MAJDAL SHAMS – La barrière frontalière dans la vallée bordant cette ville druze du Golan était autrefois surnommée la « barrière des cris », un lieu où les habitants du côté israélien et leurs proches du côté syrien s’appelaient à haute voix pour échanger des nouvelles.
« C’était avant WhatsApp et Zoom », plaisante une habitante qui a préféré garder l’anonymat, lundi, au lendemain de la chute du régime du président syrien Bashar al-Assad.
Partout dans le monde, des Syriens sont descendus dans la rue pour célébrer la fin de la dictature d’Assad. Les Druzes de Majdal Shams ont également organisé des défilés dans leur ville, située sur le plateau stratégique du Golan, capturé à la Syrie lors de la guerre des Six Jours en 1967 et annexé de facto par Israël en 1981.

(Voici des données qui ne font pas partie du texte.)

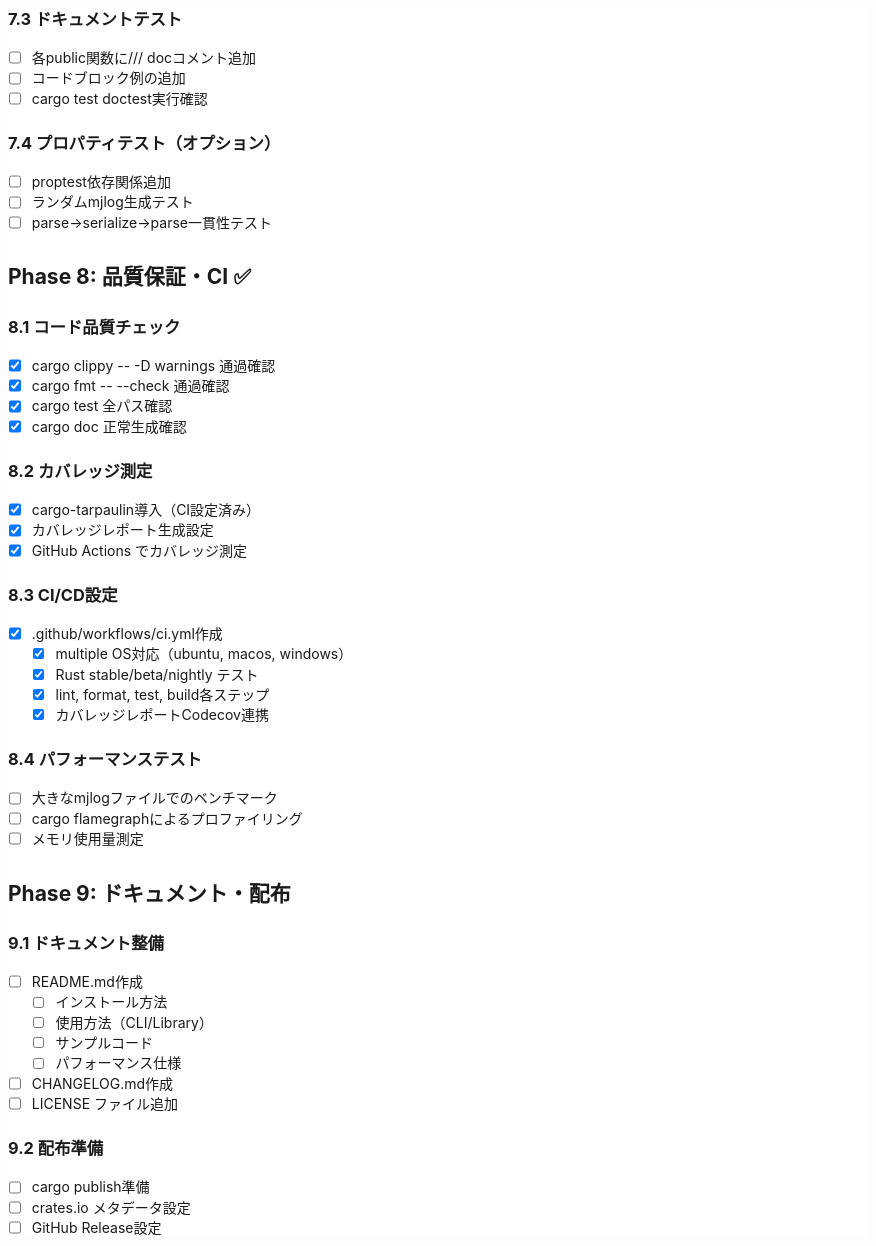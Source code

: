 ### 7.3 ドキュメントテスト
- [ ] 各public関数に/// docコメント追加
- [ ] コードブロック例の追加
- [ ] cargo test doctest実行確認

### 7.4 プロパティテスト（オプション）
- [ ] proptest依存関係追加
- [ ] ランダムmjlog生成テスト
- [ ] parse→serialize→parse一貫性テスト

## Phase 8: 品質保証・CI ✅

### 8.1 コード品質チェック
- [x] cargo clippy -- -D warnings 通過確認
- [x] cargo fmt -- --check 通過確認
- [x] cargo test 全パス確認
- [x] cargo doc 正常生成確認

### 8.2 カバレッジ測定
- [x] cargo-tarpaulin導入（CI設定済み）
- [x] カバレッジレポート生成設定
- [x] GitHub Actions でカバレッジ測定

### 8.3 CI/CD設定
- [x] .github/workflows/ci.yml作成
  - [x] multiple OS対応（ubuntu, macos, windows）
  - [x] Rust stable/beta/nightly テスト
  - [x] lint, format, test, build各ステップ
  - [x] カバレッジレポートCodecov連携

### 8.4 パフォーマンステスト
- [ ] 大きなmjlogファイルでのベンチマーク
- [ ] cargo flamegraphによるプロファイリング
- [ ] メモリ使用量測定

## Phase 9: ドキュメント・配布

### 9.1 ドキュメント整備
- [ ] README.md作成
  - [ ] インストール方法
  - [ ] 使用方法（CLI/Library）
  - [ ] サンプルコード
  - [ ] パフォーマンス仕様
- [ ] CHANGELOG.md作成
- [ ] LICENSE ファイル追加

### 9.2 配布準備
- [ ] cargo publish準備
- [ ] crates.io メタデータ設定
- [ ] GitHub Release設定
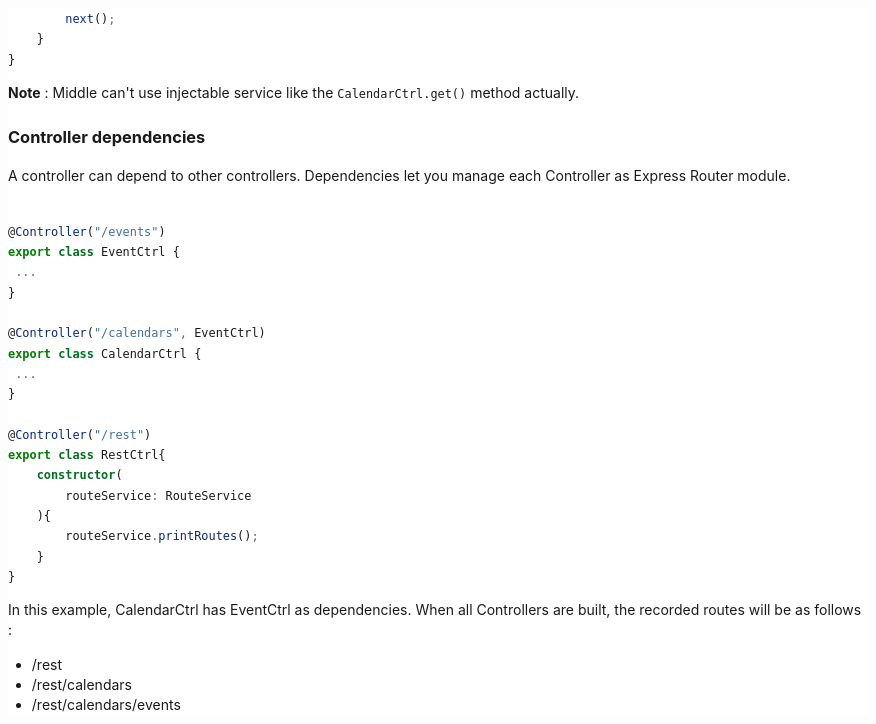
 ```typescript
        next();
    }
}
```

**Note** : Middle can't use injectable service like the `CalendarCtrl.get()` method actually. 

### Controller dependencies

A controller can depend to other controllers. Dependencies let you manage each Controller as Express Router module.

```typescript

@Controller("/events")
export class EventCtrl {
 ...
}

@Controller("/calendars", EventCtrl)
export class CalendarCtrl {
 ...
}

@Controller("/rest")
export class RestCtrl{
    constructor(
        routeService: RouteService
    ){
        routeService.printRoutes();
    }
}
```

In this example, CalendarCtrl has EventCtrl as dependencies. When all Controllers are built, the recorded routes will be as follows :

* /rest
* /rest/calendars
* /rest/calendars/events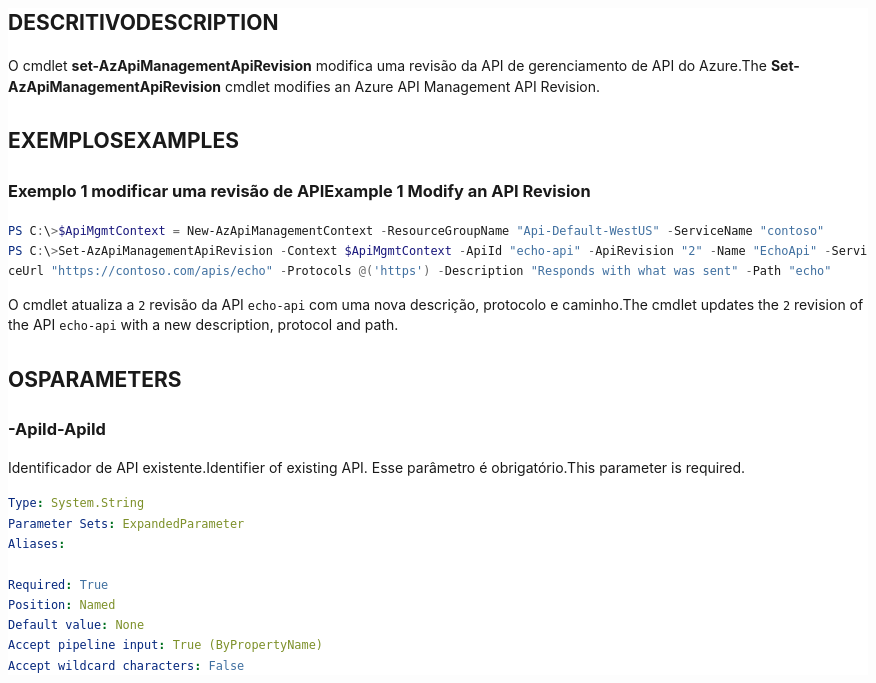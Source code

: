 ## <span data-ttu-id="04197-107">DESCRITIVO</span><span class="sxs-lookup"><span data-stu-id="04197-107">DESCRIPTION</span></span>
<span data-ttu-id="04197-108">O cmdlet **set-AzApiManagementApiRevision** modifica uma revisão da API de gerenciamento de API do Azure.</span><span class="sxs-lookup"><span data-stu-id="04197-108">The **Set-AzApiManagementApiRevision** cmdlet modifies an Azure API Management API Revision.</span></span>

## <span data-ttu-id="04197-109">EXEMPLOS</span><span class="sxs-lookup"><span data-stu-id="04197-109">EXAMPLES</span></span>

### <span data-ttu-id="04197-110">Exemplo 1 modificar uma revisão de API</span><span class="sxs-lookup"><span data-stu-id="04197-110">Example 1 Modify an API Revision</span></span>
```powershell
PS C:\>$ApiMgmtContext = New-AzApiManagementContext -ResourceGroupName "Api-Default-WestUS" -ServiceName "contoso"
PS C:\>Set-AzApiManagementApiRevision -Context $ApiMgmtContext -ApiId "echo-api" -ApiRevision "2" -Name "EchoApi" -ServiceUrl "https://contoso.com/apis/echo" -Protocols @('https') -Description "Responds with what was sent" -Path "echo"
```

<span data-ttu-id="04197-111">O cmdlet atualiza a `2` revisão da API `echo-api` com uma nova descrição, protocolo e caminho.</span><span class="sxs-lookup"><span data-stu-id="04197-111">The cmdlet updates the `2` revision of the API `echo-api` with a new description, protocol and path.</span></span>

## <span data-ttu-id="04197-112">OS</span><span class="sxs-lookup"><span data-stu-id="04197-112">PARAMETERS</span></span>

### <span data-ttu-id="04197-113">-ApiId</span><span class="sxs-lookup"><span data-stu-id="04197-113">-ApiId</span></span>
<span data-ttu-id="04197-114">Identificador de API existente.</span><span class="sxs-lookup"><span data-stu-id="04197-114">Identifier of existing API.</span></span>
<span data-ttu-id="04197-115">Esse parâmetro é obrigatório.</span><span class="sxs-lookup"><span data-stu-id="04197-115">This parameter is required.</span></span>

```yaml
Type: System.String
Parameter Sets: ExpandedParameter
Aliases:

Required: True
Position: Named
Default value: None
Accept pipeline input: True (ByPropertyName)
Accept wildcard characters: False
```
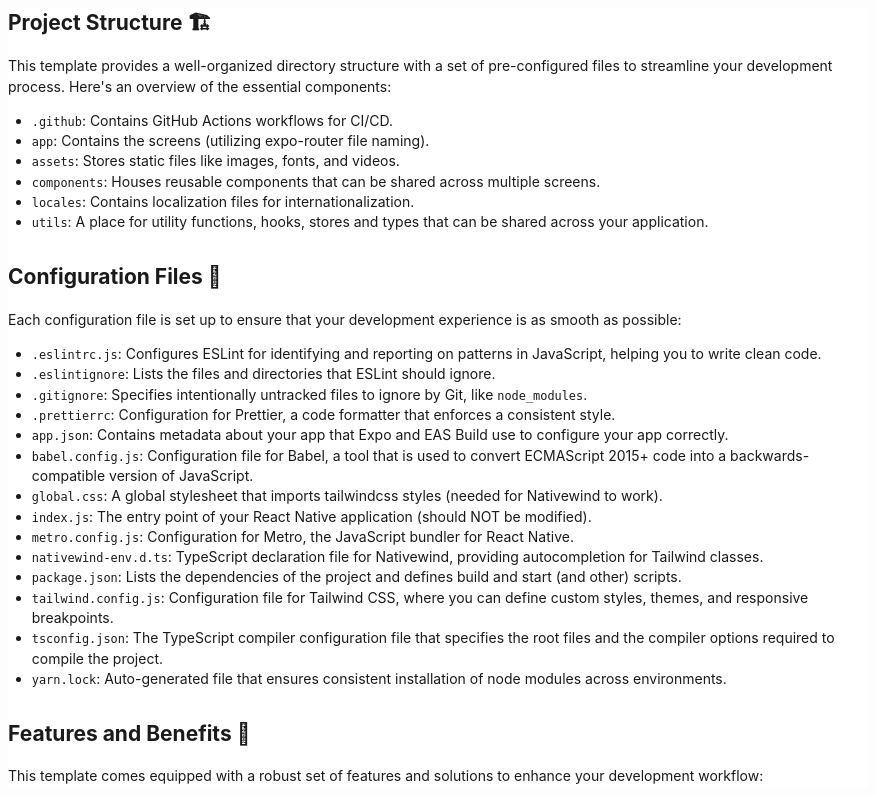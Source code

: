 <a name="project-structure"></a>

## Project Structure 🏗️

This template provides a well-organized directory structure with a set of pre-configured files to streamline your development process. Here's an overview of the essential components:

- `.github`: Contains GitHub Actions workflows for CI/CD.
- `app`: Contains the screens (utilizing expo-router file naming).
- `assets`: Stores static files like images, fonts, and videos.
- `components`: Houses reusable components that can be shared across multiple screens.
- `locales`: Contains localization files for internationalization.
- `utils`: A place for utility functions, hooks, stores and types that can be shared across your application.

<a name="configuration-files"></a>

## Configuration Files 📑

Each configuration file is set up to ensure that your development experience is as smooth as possible:

- `.eslintrc.js`: Configures ESLint for identifying and reporting on patterns in JavaScript, helping you to write clean code.
- `.eslintignore`: Lists the files and directories that ESLint should ignore.
- `.gitignore`: Specifies intentionally untracked files to ignore by Git, like `node_modules`.
- `.prettierrc`: Configuration for Prettier, a code formatter that enforces a consistent style.
- `app.json`: Contains metadata about your app that Expo and EAS Build use to configure your app correctly.
- `babel.config.js`: Configuration file for Babel, a tool that is used to convert ECMAScript 2015+ code into a backwards-compatible version of JavaScript.
- `global.css`: A global stylesheet that imports tailwindcss styles (needed for Nativewind to work).
- `index.js`: The entry point of your React Native application (should NOT be modified).
- `metro.config.js`: Configuration for Metro, the JavaScript bundler for React Native.
- `nativewind-env.d.ts`: TypeScript declaration file for Nativewind, providing autocompletion for Tailwind classes.
- `package.json`: Lists the dependencies of the project and defines build and start (and other) scripts.
- `tailwind.config.js`: Configuration file for Tailwind CSS, where you can define custom styles, themes, and responsive breakpoints.
- `tsconfig.json`: The TypeScript compiler configuration file that specifies the root files and the compiler options required to compile the project.
- `yarn.lock`: Auto-generated file that ensures consistent installation of node modules across environments.

<a name="configuration-files"></a>

## Features and Benefits 🌟

This template comes equipped with a robust set of features and solutions to enhance your development workflow:
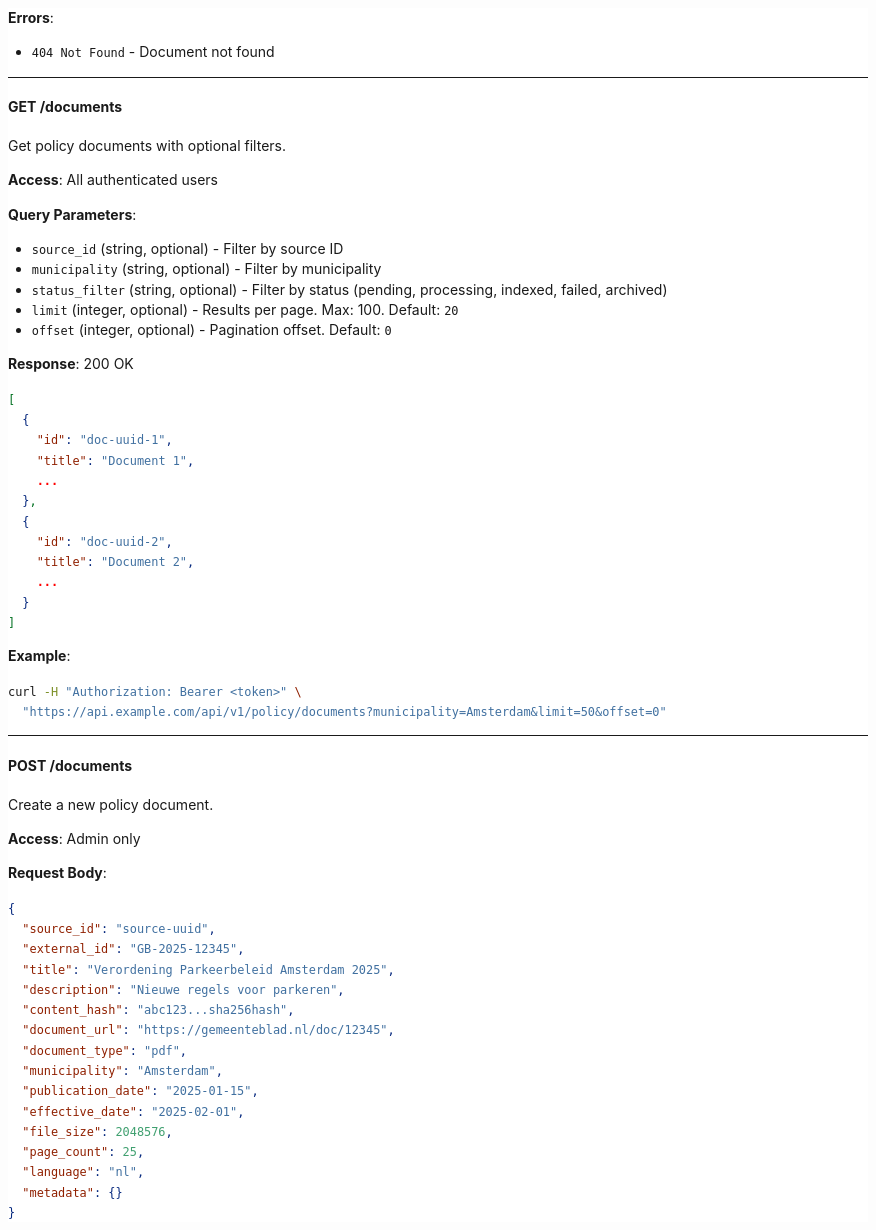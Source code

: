 **Errors**:
- `404 Not Found` - Document not found

---

#### GET /documents

Get policy documents with optional filters.

**Access**: All authenticated users

**Query Parameters**:
- `source_id` (string, optional) - Filter by source ID
- `municipality` (string, optional) - Filter by municipality
- `status_filter` (string, optional) - Filter by status (pending, processing, indexed, failed, archived)
- `limit` (integer, optional) - Results per page. Max: 100. Default: `20`
- `offset` (integer, optional) - Pagination offset. Default: `0`

**Response**: 200 OK
```json
[
  {
    "id": "doc-uuid-1",
    "title": "Document 1",
    ...
  },
  {
    "id": "doc-uuid-2",
    "title": "Document 2",
    ...
  }
]
```

**Example**:
```bash
curl -H "Authorization: Bearer <token>" \
  "https://api.example.com/api/v1/policy/documents?municipality=Amsterdam&limit=50&offset=0"
```

---

#### POST /documents

Create a new policy document.

**Access**: Admin only

**Request Body**:
```json
{
  "source_id": "source-uuid",
  "external_id": "GB-2025-12345",
  "title": "Verordening Parkeerbeleid Amsterdam 2025",
  "description": "Nieuwe regels voor parkeren",
  "content_hash": "abc123...sha256hash",
  "document_url": "https://gemeenteblad.nl/doc/12345",
  "document_type": "pdf",
  "municipality": "Amsterdam",
  "publication_date": "2025-01-15",
  "effective_date": "2025-02-01",
  "file_size": 2048576,
  "page_count": 25,
  "language": "nl",
  "metadata": {}
}
```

Pour cette communauté, la joie suscitée par ce changement politique soudain en Syrie est doublement significative. Depuis 57 ans, les familles du plateau du Golan, qui inclut Majdal Shams et trois autres localités — Ein Qiniyye, Mas’ade et Buq’ata —, sont séparées de leurs proches vivant en Syrie. Une zone tampon contrôlée par les Nations unies divise les deux côtés, avec un seul point de passage entre eux.
Bien qu’Israël et la Syrie soient toujours officiellement en état de guerre, quelque 20 000 résidents druzes du plateau du Golan nourrissent désormais l’espoir que le nouveau gouvernement syrien leur permettra de renouer physiquement avec leurs familles.
« La chute d’Assad est une bonne nouvelle », déclare Em Nasim Nabih, coiffée du voile blanc traditionnel druze, mais laissant son visage découvert, contrairement à certaines femmes plus traditionnelles. Elle partage son enthousiasme en passant près de la barrière frontalière.
Cet événement semble être un heureux présage moins de cinq mois après une attaque dévastatrice du groupe terroriste chiite libanais du Hezbollah le 27 juillet, qui a coûté la vie à 12 enfants et adolescents jouant sur un terrain de football au centre de la ville.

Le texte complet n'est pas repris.